Nicht nur der Internationale Währungsfond, sondern auch die Europäische Kommission sieht eine sich abkühlende deutsche Wirtschaft. Wegen der verlangsamten Weltkonjunktur revidierte die EU-Kommission ihre Wachstumsprognose für Deutschland nach unten.

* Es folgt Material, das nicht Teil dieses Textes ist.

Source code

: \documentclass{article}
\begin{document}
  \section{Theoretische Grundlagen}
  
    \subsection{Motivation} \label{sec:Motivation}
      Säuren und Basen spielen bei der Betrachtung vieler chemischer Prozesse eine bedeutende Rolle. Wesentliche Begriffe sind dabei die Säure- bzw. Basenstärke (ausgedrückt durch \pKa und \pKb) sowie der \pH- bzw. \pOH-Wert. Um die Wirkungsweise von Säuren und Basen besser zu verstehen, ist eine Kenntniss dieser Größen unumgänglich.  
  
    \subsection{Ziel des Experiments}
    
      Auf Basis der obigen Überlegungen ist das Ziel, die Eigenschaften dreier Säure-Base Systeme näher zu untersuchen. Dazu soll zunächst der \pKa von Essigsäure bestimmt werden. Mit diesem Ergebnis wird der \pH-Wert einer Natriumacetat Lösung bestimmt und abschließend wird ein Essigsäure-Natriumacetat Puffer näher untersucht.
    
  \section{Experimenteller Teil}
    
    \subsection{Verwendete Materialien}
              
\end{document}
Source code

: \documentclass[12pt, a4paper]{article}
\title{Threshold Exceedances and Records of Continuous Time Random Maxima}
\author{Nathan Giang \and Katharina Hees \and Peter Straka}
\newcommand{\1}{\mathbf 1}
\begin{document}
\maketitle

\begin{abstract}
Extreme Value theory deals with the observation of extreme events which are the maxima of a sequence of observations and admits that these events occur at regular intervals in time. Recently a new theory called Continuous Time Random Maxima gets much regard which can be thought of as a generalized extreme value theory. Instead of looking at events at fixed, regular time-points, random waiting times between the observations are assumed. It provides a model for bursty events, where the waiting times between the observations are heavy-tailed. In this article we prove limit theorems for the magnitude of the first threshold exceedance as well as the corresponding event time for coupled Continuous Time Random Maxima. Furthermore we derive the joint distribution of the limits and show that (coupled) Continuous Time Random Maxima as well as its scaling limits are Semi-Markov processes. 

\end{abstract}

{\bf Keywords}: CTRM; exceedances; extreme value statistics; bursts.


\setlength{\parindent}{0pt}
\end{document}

So rechnet die Behörde nun nur noch mit einem Anstieg des Bruttoinlandsproduktes von 2,25 Prozent im laufenden Jahr und gut 2,5 Prozent im nächsten Jahr. In der Herbstprognose waren die Konjunkturforscher für 2001 und 2002 noch von einem Wachstum von jeweils 2,8 Prozent ausgegangen.

Die EU-Kommission verwies in ihrer Prognose vor allem auf das zurückgehende Wachstum der Exporte auf Grund der sich abschwächenden Weltkonjunktur. Diese Effekte könnten aber teilweise durch eine stärkere Inlandsnachfrage aufgefangen werden, beruhigte die Behörde. Weitere Impulse könnten vom Abbau der Arbeitslosigkeit und der Umsetzung der dritten Stufe der Steuerrreform ausgehen.

Der Internationale Währungsfond hatte zuvor die Wachstumsprognosen für die deutsche Wirtschaft von 3,3 Prozent auf 1,9 Prozent revidiert. Im letzten Jahr war die deutsche Wirtschaft um drei Prozent gewachsen.